Recommendations and Improvement Directions
-
Optimize NLP Translation and Prompt Parsing Logic
-
Review changes in the NLP layer after the PR16 update and fix prompt parsing errors.
-
Enhance the decomposition and transmission capabilities of complex prompts to ensure rendering logic aligns with user needs.
-
-
Compare and Analyze Multi-platform Invocation Logic
- Refer to the invocation methods of platforms like coze.com and investigate differences in the invocation logic of Bing Image Creator and ChatGPT.
-
Adjust Splicing and Fault Tolerance Strategies
- Optimize post-processing logic to avoid unnecessary splicing and fault tolerance patches affecting image quality.
-
Increase User Feedback Channels
- Collect more user sample images and prompt cases for targeted optimization of rendering issues.
Conclusion
The rendering problems of Bing Image Creator and OpenAI’s invocation of DALL-E 3 are the result of systematic errors, not a defect in model capabilities. Before the problems are resolved, it is recommended that users switch to other platforms that invoke DALL-E 3 (such as coze.com) for a better experience. At the same time, it is hoped that Microsoft and OpenAI can quickly fix the relevant issues and restore the system’s normal functions.
Except for the third picture all are junk.
The latest examples of error pictures. There are too many of them so I took a few representative ones. The error rate of error pictures is close to 100%.

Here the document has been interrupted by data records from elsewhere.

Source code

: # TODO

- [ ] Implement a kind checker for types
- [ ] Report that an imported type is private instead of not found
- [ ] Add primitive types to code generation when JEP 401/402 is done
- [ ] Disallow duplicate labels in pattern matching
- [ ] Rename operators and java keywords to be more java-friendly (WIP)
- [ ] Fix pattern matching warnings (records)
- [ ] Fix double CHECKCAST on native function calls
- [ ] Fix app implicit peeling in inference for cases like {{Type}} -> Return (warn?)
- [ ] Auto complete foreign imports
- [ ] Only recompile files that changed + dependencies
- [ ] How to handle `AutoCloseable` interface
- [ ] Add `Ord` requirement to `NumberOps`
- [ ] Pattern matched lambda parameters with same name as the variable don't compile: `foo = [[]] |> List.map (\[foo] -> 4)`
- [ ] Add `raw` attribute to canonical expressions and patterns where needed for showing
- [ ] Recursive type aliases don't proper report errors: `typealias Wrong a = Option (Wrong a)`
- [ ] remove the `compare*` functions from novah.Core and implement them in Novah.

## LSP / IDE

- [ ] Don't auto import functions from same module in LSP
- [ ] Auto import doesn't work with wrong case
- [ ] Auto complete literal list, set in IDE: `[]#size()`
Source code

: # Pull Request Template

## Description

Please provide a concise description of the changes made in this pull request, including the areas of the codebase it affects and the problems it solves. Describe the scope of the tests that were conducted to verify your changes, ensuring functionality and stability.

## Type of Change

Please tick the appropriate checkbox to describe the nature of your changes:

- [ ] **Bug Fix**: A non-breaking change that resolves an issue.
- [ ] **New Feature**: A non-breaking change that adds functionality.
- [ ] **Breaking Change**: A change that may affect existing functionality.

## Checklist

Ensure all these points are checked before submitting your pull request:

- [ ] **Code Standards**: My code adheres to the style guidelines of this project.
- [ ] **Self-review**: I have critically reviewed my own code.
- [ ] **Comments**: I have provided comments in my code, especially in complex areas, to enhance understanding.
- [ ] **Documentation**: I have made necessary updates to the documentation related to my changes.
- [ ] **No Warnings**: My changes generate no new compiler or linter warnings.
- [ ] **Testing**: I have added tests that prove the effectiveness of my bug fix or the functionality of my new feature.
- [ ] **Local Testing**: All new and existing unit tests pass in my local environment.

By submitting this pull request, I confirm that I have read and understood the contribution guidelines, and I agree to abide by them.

I’ve also noticed that sometimes an image is generated that corresponds to the old model. It seems that on some servers, the old weighting data is still being used, which is why occasionally an image of the older, better quality is generated. The moon is the most obvious object that shows the difference between the models. Simply put, the images from the older model have a more refined, balanced character, while the new images look as if they were edited by an untalented image manipulator trying to boost quality with cheap tricks. People without artistic talent tend to overdo effects, thereby ruining both the quality and informational details.

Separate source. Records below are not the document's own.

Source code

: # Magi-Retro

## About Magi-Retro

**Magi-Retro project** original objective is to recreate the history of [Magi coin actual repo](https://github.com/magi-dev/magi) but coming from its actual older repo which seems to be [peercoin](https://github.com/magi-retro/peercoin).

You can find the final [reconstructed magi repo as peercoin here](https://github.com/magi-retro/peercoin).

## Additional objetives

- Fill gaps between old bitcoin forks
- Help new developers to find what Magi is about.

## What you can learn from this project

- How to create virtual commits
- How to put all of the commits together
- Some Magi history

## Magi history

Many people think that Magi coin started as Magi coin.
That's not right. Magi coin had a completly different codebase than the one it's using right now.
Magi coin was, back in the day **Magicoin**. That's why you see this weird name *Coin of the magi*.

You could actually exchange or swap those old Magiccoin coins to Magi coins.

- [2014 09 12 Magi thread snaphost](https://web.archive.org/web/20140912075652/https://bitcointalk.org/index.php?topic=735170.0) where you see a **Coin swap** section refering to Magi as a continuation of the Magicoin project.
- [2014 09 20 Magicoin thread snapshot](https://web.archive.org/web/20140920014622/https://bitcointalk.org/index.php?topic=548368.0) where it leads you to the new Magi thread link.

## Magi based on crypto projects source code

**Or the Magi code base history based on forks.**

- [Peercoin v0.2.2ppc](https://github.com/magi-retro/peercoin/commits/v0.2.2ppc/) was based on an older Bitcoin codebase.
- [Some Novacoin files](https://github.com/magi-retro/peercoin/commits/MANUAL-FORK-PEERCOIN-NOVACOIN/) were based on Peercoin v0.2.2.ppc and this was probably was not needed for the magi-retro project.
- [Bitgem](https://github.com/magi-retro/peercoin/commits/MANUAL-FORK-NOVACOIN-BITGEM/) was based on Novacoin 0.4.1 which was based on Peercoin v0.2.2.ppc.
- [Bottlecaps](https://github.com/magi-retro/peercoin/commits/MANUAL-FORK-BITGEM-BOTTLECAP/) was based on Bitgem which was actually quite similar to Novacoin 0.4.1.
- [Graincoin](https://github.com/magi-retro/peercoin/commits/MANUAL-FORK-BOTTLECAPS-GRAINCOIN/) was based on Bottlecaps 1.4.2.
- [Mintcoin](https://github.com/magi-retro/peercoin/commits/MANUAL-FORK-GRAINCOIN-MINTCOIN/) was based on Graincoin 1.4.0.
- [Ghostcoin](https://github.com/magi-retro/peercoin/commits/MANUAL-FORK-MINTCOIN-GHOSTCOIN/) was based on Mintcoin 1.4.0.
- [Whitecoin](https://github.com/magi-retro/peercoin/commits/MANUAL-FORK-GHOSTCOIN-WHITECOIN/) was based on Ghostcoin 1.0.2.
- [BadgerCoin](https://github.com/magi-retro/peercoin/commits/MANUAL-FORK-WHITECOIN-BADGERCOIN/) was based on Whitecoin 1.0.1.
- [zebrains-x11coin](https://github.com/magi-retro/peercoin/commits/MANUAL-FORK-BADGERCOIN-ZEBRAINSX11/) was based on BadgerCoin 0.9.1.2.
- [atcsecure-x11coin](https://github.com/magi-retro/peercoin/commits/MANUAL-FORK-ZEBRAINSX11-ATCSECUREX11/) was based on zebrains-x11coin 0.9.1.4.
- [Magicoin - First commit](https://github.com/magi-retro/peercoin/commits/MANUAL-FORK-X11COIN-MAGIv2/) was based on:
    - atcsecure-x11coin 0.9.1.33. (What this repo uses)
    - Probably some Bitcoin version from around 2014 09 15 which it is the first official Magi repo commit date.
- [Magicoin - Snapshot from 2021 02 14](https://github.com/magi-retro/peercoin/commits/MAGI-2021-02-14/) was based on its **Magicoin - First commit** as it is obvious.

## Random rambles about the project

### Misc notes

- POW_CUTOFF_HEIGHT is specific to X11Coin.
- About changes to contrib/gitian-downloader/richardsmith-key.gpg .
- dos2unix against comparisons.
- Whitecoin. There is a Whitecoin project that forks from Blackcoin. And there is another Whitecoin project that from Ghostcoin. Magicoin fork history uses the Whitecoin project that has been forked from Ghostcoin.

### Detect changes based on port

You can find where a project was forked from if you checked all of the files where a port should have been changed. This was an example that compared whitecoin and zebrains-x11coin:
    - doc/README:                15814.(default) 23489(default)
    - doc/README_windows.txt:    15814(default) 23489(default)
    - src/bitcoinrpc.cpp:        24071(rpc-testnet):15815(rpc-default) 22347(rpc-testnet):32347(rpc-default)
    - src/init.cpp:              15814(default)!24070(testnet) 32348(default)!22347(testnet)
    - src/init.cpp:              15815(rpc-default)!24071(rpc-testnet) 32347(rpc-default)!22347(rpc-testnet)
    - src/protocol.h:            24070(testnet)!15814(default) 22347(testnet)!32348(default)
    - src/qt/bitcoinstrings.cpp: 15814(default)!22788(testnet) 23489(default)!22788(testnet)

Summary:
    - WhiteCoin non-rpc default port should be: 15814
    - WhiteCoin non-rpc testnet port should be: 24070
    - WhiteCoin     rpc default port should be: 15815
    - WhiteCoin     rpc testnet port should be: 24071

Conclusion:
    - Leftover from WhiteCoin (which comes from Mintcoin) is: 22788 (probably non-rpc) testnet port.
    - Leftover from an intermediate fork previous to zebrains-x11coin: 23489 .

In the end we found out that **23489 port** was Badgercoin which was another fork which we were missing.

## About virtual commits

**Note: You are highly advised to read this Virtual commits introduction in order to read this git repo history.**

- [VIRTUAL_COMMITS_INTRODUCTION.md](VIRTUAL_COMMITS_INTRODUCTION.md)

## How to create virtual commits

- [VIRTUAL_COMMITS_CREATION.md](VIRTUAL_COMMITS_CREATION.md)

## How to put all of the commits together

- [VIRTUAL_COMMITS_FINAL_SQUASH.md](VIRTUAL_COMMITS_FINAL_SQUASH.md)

I’m not sure if this is the NLP system. It’s likely that this causes errors, such as electrical lights in a forest, meaning objects that don’t belong in a context but don’t necessarily affect the quality. And maybe it adds this nonsensical back lights and back shines on everything.
The quality reduction in the images is most likely determined by the training data, especially if images of poor quality were included in the training. Or perhaps the model was reduced to generate faster results, and tricks like upscaling and sharpening were used to compensate for the quality loss with cheap methods.
The terrible glowing effects behind various objects, which destroy all realism and make the images look like bad photo edits, likely stem from this. So, the quality issue probably lies either in the weighting of the training data, a model reduction and cheap tricks to compensate, or both.
I’ve also started testing some other models, and I must say that OpenAI is currently falling behind in terms of development. DALL-E is still ahead when it comes to creative, unusual results, but it doesn’t offer any options that have become standard with other image generators by now.
When testing coze.com today I found that the prompts for the precise descriptions of Gemini 2.0 creations are not working very well. It seems that they are modifying some model weights or something. This has affected the use of other third-party tools. I also found today that sometimes using the short prompts of ChatGPT makes the results more weird. And I also found that the generated anime characters are getting uglier and uglier. I don’t know why. I won’t touch it for now, but have you tried searching on pixiv to see what the Bing Image Creator authors are doing now? I feel that the quality of their images is getting worse and worse. Many of them look more and more cheap. Maybe they have modified something. And like you said, sometimes you can get a good image. But today I didn’t get a good image in a day. I knew something must be wrong. Be prepared, if it really doesn’t work. Go to Google imageFX.